## EXERCISE DESCRIPTION
Shown below is a listing with pictures; reproduce exactly, and only, the lines between the ones containing "在同步完成后，也有人马上会去查阅数据，为了新的一天筹备。也符合实时性。" and "the fact that", inclusive, leaving the pictures out.

## LISTED ENTRIES
------------------------------------------------------------
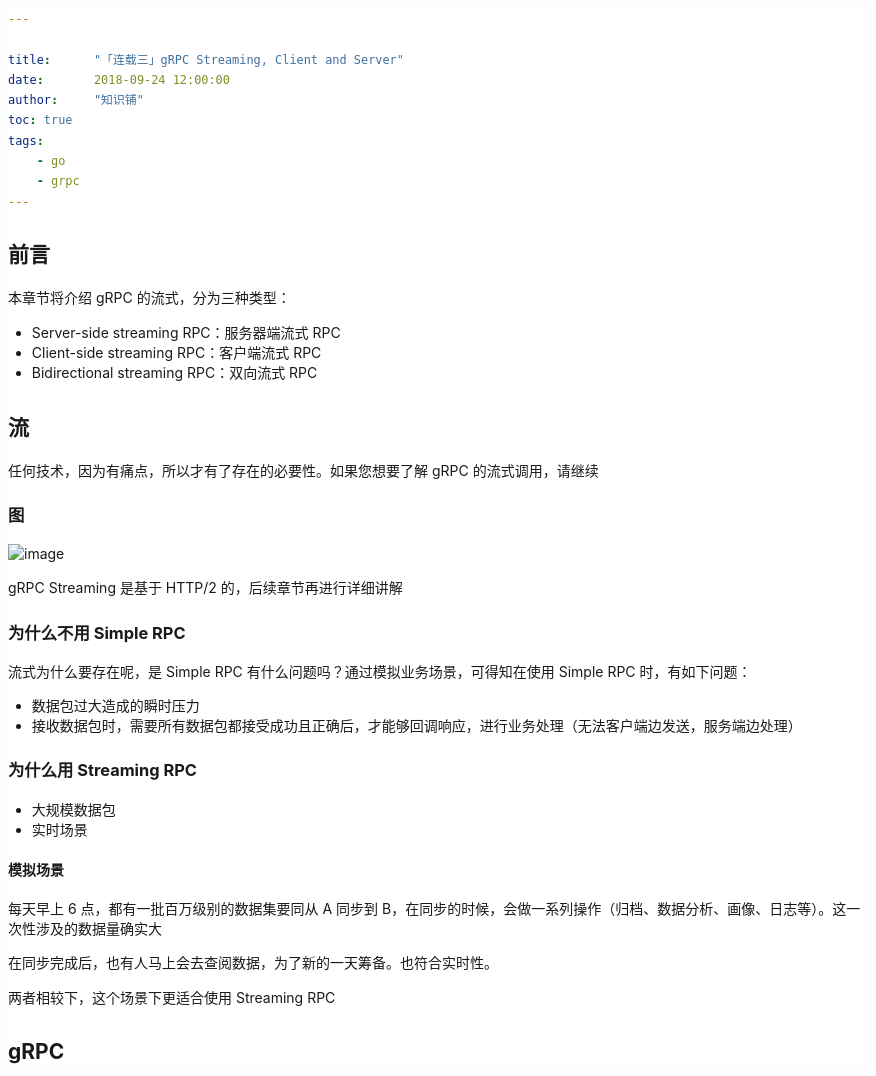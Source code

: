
 ```yaml
---

title:      "「连载三」gRPC Streaming, Client and Server"
date:       2018-09-24 12:00:00
author:     "知识铺"
toc: true
tags:
    - go
    - grpc
---
```


## 前言

本章节将介绍 gRPC 的流式，分为三种类型：

- Server-side streaming RPC：服务器端流式 RPC
- Client-side streaming RPC：客户端流式 RPC
- Bidirectional streaming RPC：双向流式 RPC

## 流

任何技术，因为有痛点，所以才有了存在的必要性。如果您想要了解 gRPC 的流式调用，请继续

### 图

![image](/posts/images/8812038d20ffece377c0e4901c9a9231.png)

gRPC Streaming 是基于 HTTP/2 的，后续章节再进行详细讲解

### 为什么不用 Simple RPC

流式为什么要存在呢，是 Simple RPC 有什么问题吗？通过模拟业务场景，可得知在使用 Simple RPC 时，有如下问题：

- 数据包过大造成的瞬时压力
- 接收数据包时，需要所有数据包都接受成功且正确后，才能够回调响应，进行业务处理（无法客户端边发送，服务端边处理）

### 为什么用 Streaming RPC

- 大规模数据包
- 实时场景

#### 模拟场景

每天早上 6 点，都有一批百万级别的数据集要同从 A 同步到 B，在同步的时候，会做一系列操作（归档、数据分析、画像、日志等）。这一次性涉及的数据量确实大

在同步完成后，也有人马上会去查阅数据，为了新的一天筹备。也符合实时性。

两者相较下，这个场景下更适合使用 Streaming RPC

## gRPC
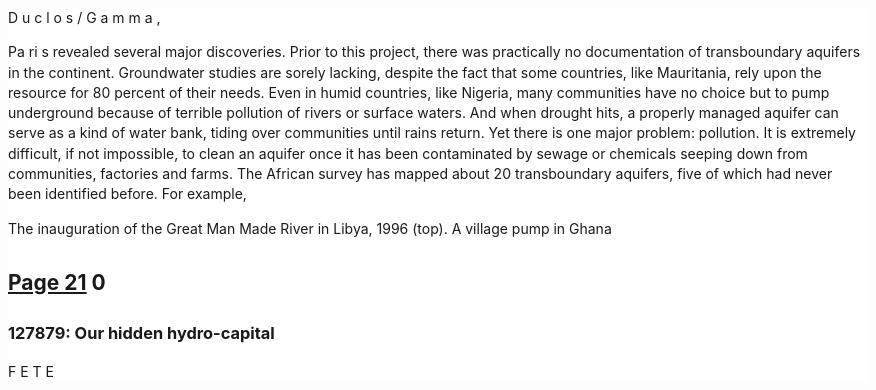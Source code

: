 D
u
c
l
o
s
/
G
a
m
m
a
,
 
Pa
ri
s 
revealed several major discoveries. Prior to this 
project, there was practically no documentation 
of transboundary aquifers in the continent. 
Groundwater studies are sorely lacking, despite 
the fact that some countries, like Mauritania, 
rely upon the resource for 80 percent of their 
needs. Even in humid countries, like Nigeria, 
many communities have no choice but to pump 
underground because of terrible pollution of 
rivers or surface waters. And when drought 
hits, a properly managed aquifer can serve as a 
kind of water bank, tiding over communities 
until rains return. Yet there is one major 
problem: pollution. It is extremely difficult, if 
not impossible, to clean an aquifer once it has 
been contaminated by sewage or chemicals 
seeping down from communities, factories and 
farms. 
The African survey has mapped about 20 
transboundary aquifers, five of which had never 
been identified before. For example, 
   
The inauguration of the 
Great Man Made River in 
Libya, 1996 (top). 
A village pump in Ghana

## [Page 21](127885eng.pdf#page=21) 0

### 127879: Our hidden hydro-capital

  
F
E
T
E
 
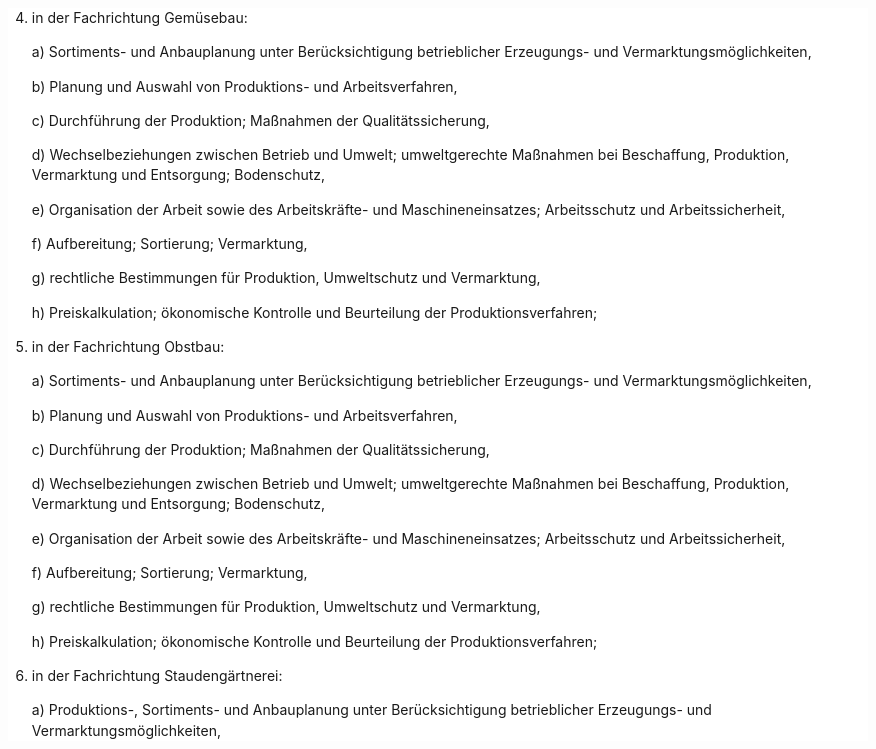 


4.  in der Fachrichtung Gemüsebau:

    a)  Sortiments- und Anbauplanung unter Berücksichtigung betrieblicher Erzeugungs- und Vermarktungsmöglichkeiten,


    b)  Planung und Auswahl von Produktions- und Arbeitsverfahren,


    c)  Durchführung der Produktion; Maßnahmen der Qualitätssicherung,


    d)  Wechselbeziehungen zwischen Betrieb und Umwelt; umweltgerechte Maßnahmen bei Beschaffung, Produktion, Vermarktung und Entsorgung; Bodenschutz,


    e)  Organisation der Arbeit sowie des Arbeitskräfte- und Maschineneinsatzes; Arbeitsschutz und Arbeitssicherheit,


    f)  Aufbereitung; Sortierung; Vermarktung,


    g)  rechtliche Bestimmungen für Produktion, Umweltschutz und Vermarktung,


    h)  Preiskalkulation; ökonomische Kontrolle und Beurteilung der Produktionsverfahren;





5.  in der Fachrichtung Obstbau:

    a)  Sortiments- und Anbauplanung unter Berücksichtigung betrieblicher Erzeugungs- und Vermarktungsmöglichkeiten,


    b)  Planung und Auswahl von Produktions- und Arbeitsverfahren,


    c)  Durchführung der Produktion; Maßnahmen der Qualitätssicherung,


    d)  Wechselbeziehungen zwischen Betrieb und Umwelt; umweltgerechte Maßnahmen bei Beschaffung, Produktion, Vermarktung und Entsorgung; Bodenschutz,


    e)  Organisation der Arbeit sowie des Arbeitskräfte- und Maschineneinsatzes; Arbeitsschutz und Arbeitssicherheit,


    f)  Aufbereitung; Sortierung; Vermarktung,


    g)  rechtliche Bestimmungen für Produktion, Umweltschutz und Vermarktung,


    h)  Preiskalkulation; ökonomische Kontrolle und Beurteilung der Produktionsverfahren;





6.  in der Fachrichtung Staudengärtnerei:

    a)  Produktions-, Sortiments- und Anbauplanung unter Berücksichtigung betrieblicher Erzeugungs- und Vermarktungsmöglichkeiten,
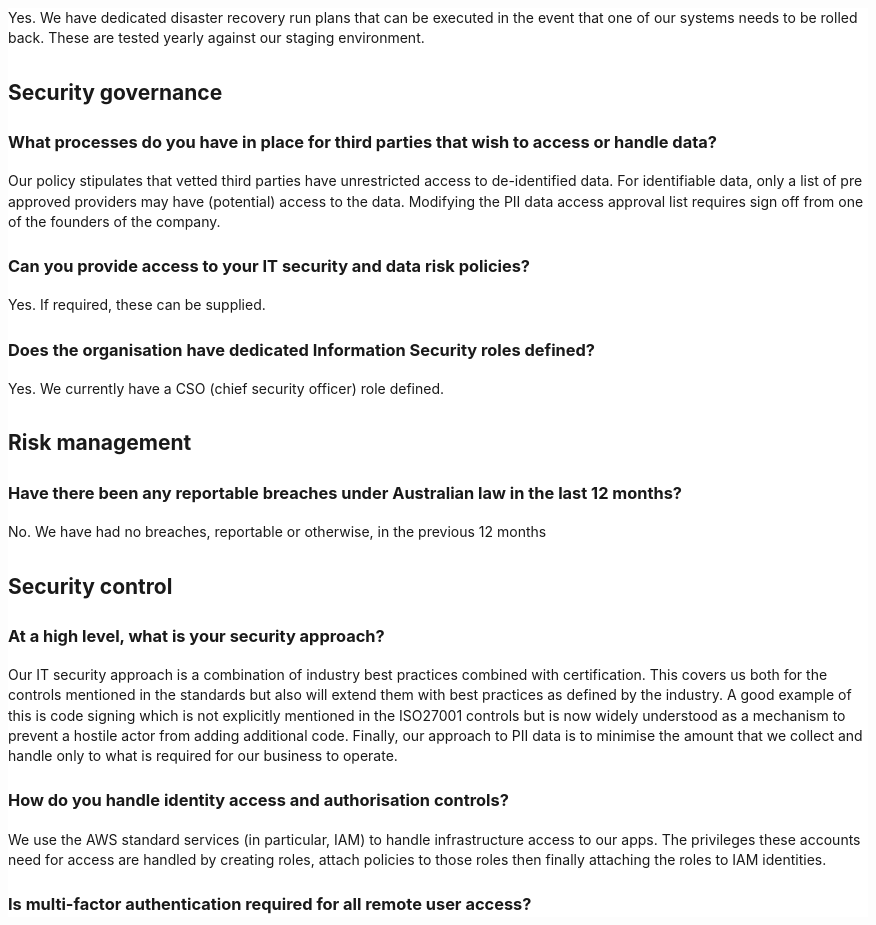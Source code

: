 Yes. We have dedicated disaster recovery run plans that can be executed in the event that one of our systems needs to be rolled back. These are tested yearly against our staging environment.

## Security governance

### What processes do you have in place for third parties that wish to access or handle data?

Our policy stipulates that vetted third parties have unrestricted access to de-identified data. For identifiable data, only a list of pre approved providers may have (potential) access to the data. Modifying the PII data access approval list requires sign off from one of the founders of the company.

### Can you provide access to your IT security and data risk policies?

Yes. If required, these can be supplied.

### Does the organisation have dedicated Information Security roles defined?

Yes. We currently have a CSO (chief security officer) role defined.

## Risk management

### Have there been any reportable breaches under Australian law in the last 12 months?

No. We have had no breaches, reportable or otherwise, in the previous 12 months

## Security control

### At a high level, what is your security approach?

Our IT security approach is a combination of industry best practices combined with certification. This covers us both for the controls mentioned in the standards but also will extend them with best practices as defined by the industry. A good example of this is code signing which is not explicitly mentioned in the ISO27001 controls but is now widely understood as a mechanism to prevent a hostile actor from adding additional code. Finally, our approach to PII data is to minimise the amount that we collect and handle only to what is required for our business to operate.

### How do you handle identity access and authorisation controls?

We use the AWS standard services (in particular, IAM) to handle infrastructure access to our apps. The privileges these accounts need for access are handled by creating roles, attach policies to those roles then finally attaching the roles to IAM identities.

### Is multi-factor authentication required for all remote user access?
------------------------------------------------------------
## COMPLETED EXERCISE
在同步完成后，也有人马上会去查阅数据，为了新的一天筹备。也符合实时性。

两者相较下，这个场景下更适合使用 Streaming RPC

## gRPC
Source code

: D
u
c
l
o
s
/
G
a
m
m
a
,
 
Pa
ri
s 
revealed several major discoveries. Prior to this 
project, there was practically no documentation 
of transboundary aquifers in the continent. 
Groundwater studies are sorely lacking, despite 
the fact that some countries, like Mauritania, 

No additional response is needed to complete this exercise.